By Colleen Jenkins
WINSTON-SALEM, North Carolina (Reuters) - A North Carolina school board is rethinking its ban of Ralph Ellison's heralded novel "Invisible Man" from school libraries after being ridiculed by residents and undercut by a giveaway of the book at a local bookstore on Wednesday.
The widely publicized vote by the Randolph County Board of Education in central North Carolina came after a high school junior's mother complained that the sexual content in the book chosen for a summer reading program was "not so innocent" and "too much for teenagers."
Five of the board's seven elected officials agreed on September 16 to bar the novel, with one member saying he "didn't find any literary value" in Ellison's account of African-American alienation in the United States in the early 20th century.
A fierce backlash by hundreds of citizens, including the county's chapter of the National Association for the Advancement of Colored People, has prompted the board to reconsider the ban at a special meeting called for Wednesday evening, board member Matthew Lambeth told Reuters.

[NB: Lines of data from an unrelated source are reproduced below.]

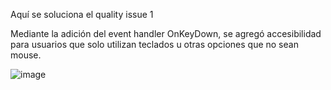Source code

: Aquí se soluciona el quality issue 1

Mediante la adición del event handler OnKeyDown, se agregó accesibilidad para usuarios que solo utilizan teclados u otras opciones que no sean mouse.

![image](https://github.com/naikelito/INF225-GRUPO29-PROYECTO/assets/84542201/c0b7e55f-cae7-4cd5-bf75-d625b4a4f9a6)

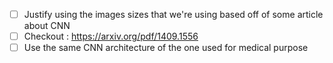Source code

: - [ ] Justify using the images sizes that we're using based off of some article about CNN
- [ ] Checkout : https://arxiv.org/pdf/1409.1556
- [ ] Use the same CNN architecture of the one used for medical purpose
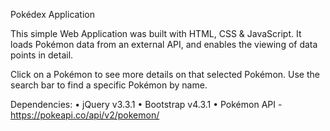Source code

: Pokédex Application

This simple Web Application was built with HTML, CSS & JavaScript.
It loads Pokémon data from an external API, and enables the
viewing of data points in detail.

Click on a Pokémon to see more details on that selected Pokémon. Use the search bar to find a specific Pokémon by name.

Dependencies:
• jQuery v3.3.1
• Bootstrap v4.3.1
• Pokémon API - https://pokeapi.co/api/v2/pokemon/
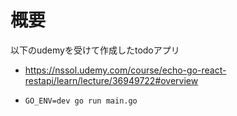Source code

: # 概要
以下のudemyを受けて作成したtodoアプリ
* https://nssol.udemy.com/course/echo-go-react-restapi/learn/lecture/36949722#overview



* `GO_ENV=dev go run main.go`
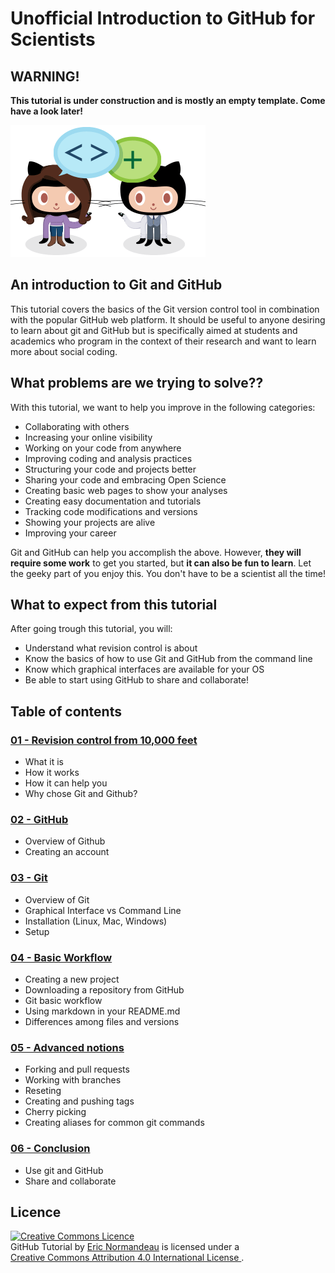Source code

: # Unofficial Introduction to GitHub for Scientists

## WARNING!

**This tutorial is under construction and is mostly an empty template. Come have a look later!**

![be social](images/be-social.gif)

## An introduction to Git and GitHub
This tutorial covers the basics of the Git version control tool in combination with the popular GitHub web platform. It should be useful to anyone desiring to learn about git and GitHub but is specifically aimed at students and academics who program in the context of their research and want to learn more about social coding.

## What problems are we trying to solve??
With this tutorial, we want to help you improve in the following categories:

- Collaborating with others
- Increasing your online visibility
- Working on your code from anywhere
- Improving coding and analysis practices
- Structuring your code and projects better
- Sharing your code and embracing Open Science
- Creating basic web pages to show your analyses
- Creating easy documentation and tutorials
- Tracking code modifications and versions
- Showing your projects are alive
- Improving your career

Git and GitHub can help you accomplish the above. However, **they will require
some work** to get you started, but **it can also be fun to learn**. Let the
geeky part of you enjoy this. You don't have to be a scientist all the time!

## What to expect from this tutorial
After going trough this tutorial, you will:
- Understand what revision control is about
- Know the basics of how to use Git and GitHub from the command line
- Know which graphical interfaces are available for your OS
- Be able to start using GitHub to share and collaborate!

## Table of contents

### [01 - Revision control from 10,000 feet](files/01_revision_control.md)
- What it is
- How it works
- How it can help you
- Why chose Git and Github?

### [02 - GitHub](files/02_github.md)
- Overview of Github
- Creating an account

### [03 - Git](files/03_git.md)
- Overview of Git
- Graphical Interface vs Command Line
- Installation (Linux, Mac, Windows)
- Setup

### [04 - Basic Workflow](files/04_basic_workflow.md)
- Creating a new project
- Downloading a repository from GitHub
- Git basic workflow
- Using markdown in your README.md
- Differences among files and versions

### [05 - Advanced notions](files/05_advanced_notions.md)
- Forking and pull requests
- Working with branches
- Reseting
- Creating and pushing tags
- Cherry picking
- Creating aliases for common git commands

### [06 - Conclusion](files/06_conclusion.md)
- Use git and GitHub
- Share and collaborate

## Licence
<a rel="license" href="http://creativecommons.org/licenses/by/4.0/"><img
  alt="Creative Commons Licence" style="border-width:0"
  src="https://i.creativecommons.org/l/by/4.0/88x31.png" /></a><br/><span
  xmlns:dct="http://purl.org/dc/terms/" href="http://purl.org/dc/dcmitype/Text"
  property="dct:title" rel="dct:type">GitHub Tutorial</span> by <a
  xmlns:cc="http://creativecommons.org/ns#"
  href="https://github.com/enormandeau/github_tutorial"
  property="cc:attributionName" rel="cc:attributionURL">Eric Normandeau</a> is
  licensed under a <br/><a rel="license"
  href="http://creativecommons.org/licenses/by/4.0/">Creative Commons Attribution
  4.0 International License
  </a>.
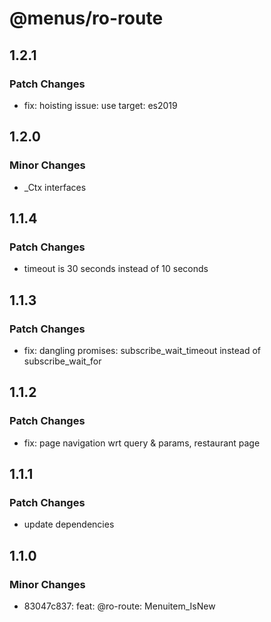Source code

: # @menus/ro-route

## 1.2.1

### Patch Changes

- fix: hoisting issue: use target: es2019

## 1.2.0

### Minor Changes

- \_Ctx interfaces

## 1.1.4

### Patch Changes

- timeout is 30 seconds instead of 10 seconds

## 1.1.3

### Patch Changes

- fix: dangling promises: subscribe_wait_timeout instead of subscribe_wait_for

## 1.1.2

### Patch Changes

- fix: page navigation wrt query & params, restaurant page

## 1.1.1

### Patch Changes

- update dependencies

## 1.1.0

### Minor Changes

- 83047c837: feat: @ro-route: Menuitem_IsNew
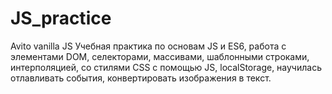 # JS_practice
Avito vanilla JS
Учебная практика по основам JS и ES6, работа с элементами DOM, селекторами, массивами, шаблонными строками, интерполяцией, со стилями CSS с помощью JS, localStorage,
научилась отлавливать события, конвертировать изображения в текст. 
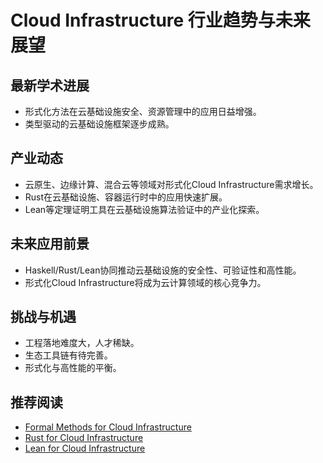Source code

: # Cloud Infrastructure 行业趋势与未来展望

## 最新学术进展

- 形式化方法在云基础设施安全、资源管理中的应用日益增强。
- 类型驱动的云基础设施框架逐步成熟。

## 产业动态

- 云原生、边缘计算、混合云等领域对形式化Cloud Infrastructure需求增长。
- Rust在云基础设施、容器运行时中的应用快速扩展。
- Lean等定理证明工具在云基础设施算法验证中的产业化探索。

## 未来应用前景

- Haskell/Rust/Lean协同推动云基础设施的安全性、可验证性和高性能。
- 形式化Cloud Infrastructure将成为云计算领域的核心竞争力。

## 挑战与机遇

- 工程落地难度大，人才稀缺。
- 生态工具链有待完善。
- 形式化与高性能的平衡。

## 推荐阅读

- [Formal Methods for Cloud Infrastructure](https://arxiv.org/abs/2107.10121)
- [Rust for Cloud Infrastructure](https://github.com/rust-cloud)
- [Lean for Cloud Infrastructure](https://leanprover-community.github.io/)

Insisting that he and the other board members who supported the ban were not "a bunch of racist, ignorant bigots," Lambeth said he was happy to revisit the book's status after gathering more input from the community during the past week.
"I think the board might have been a little too hasty to make the decision," Lambeth said, adding he did not know yet whether he would change his vote.
Ellison achieved worldwide fame and critical success with "Invisible Man," which won the National Book Award for fiction in 1953 and was named by the Library of Congress as one of the "Books That Shaped America." Ellison died in 1994.
"Invisible Man" is commonly included in the curriculum of U.S. high school and college literature classes.
Word of the ban, which spread quickly thanks to national news coverage and social media, inspired one former resident to ask the book's publisher to donate free copies to area high-school students.
Vintage Books agreed, and a giveaway of "Invisible Man" began on Wednesday at a local Books-A-Million store, said Evan Smith Rakoff, a New York-based writer and web editor who grew up in Randolph County.
"I think banning any book is abhorrent, but banning a book that's so undeniably great is incredibly upsetting," Rakoff said.
Lambeth, who said he has read the book twice and enjoyed it, declined to explain ahead of the special meeting his reasons for barring the novel.
"This book obviously has literary value," he said. "We can't go back and change the past, but we can rectify our decision, if it needs rectifying."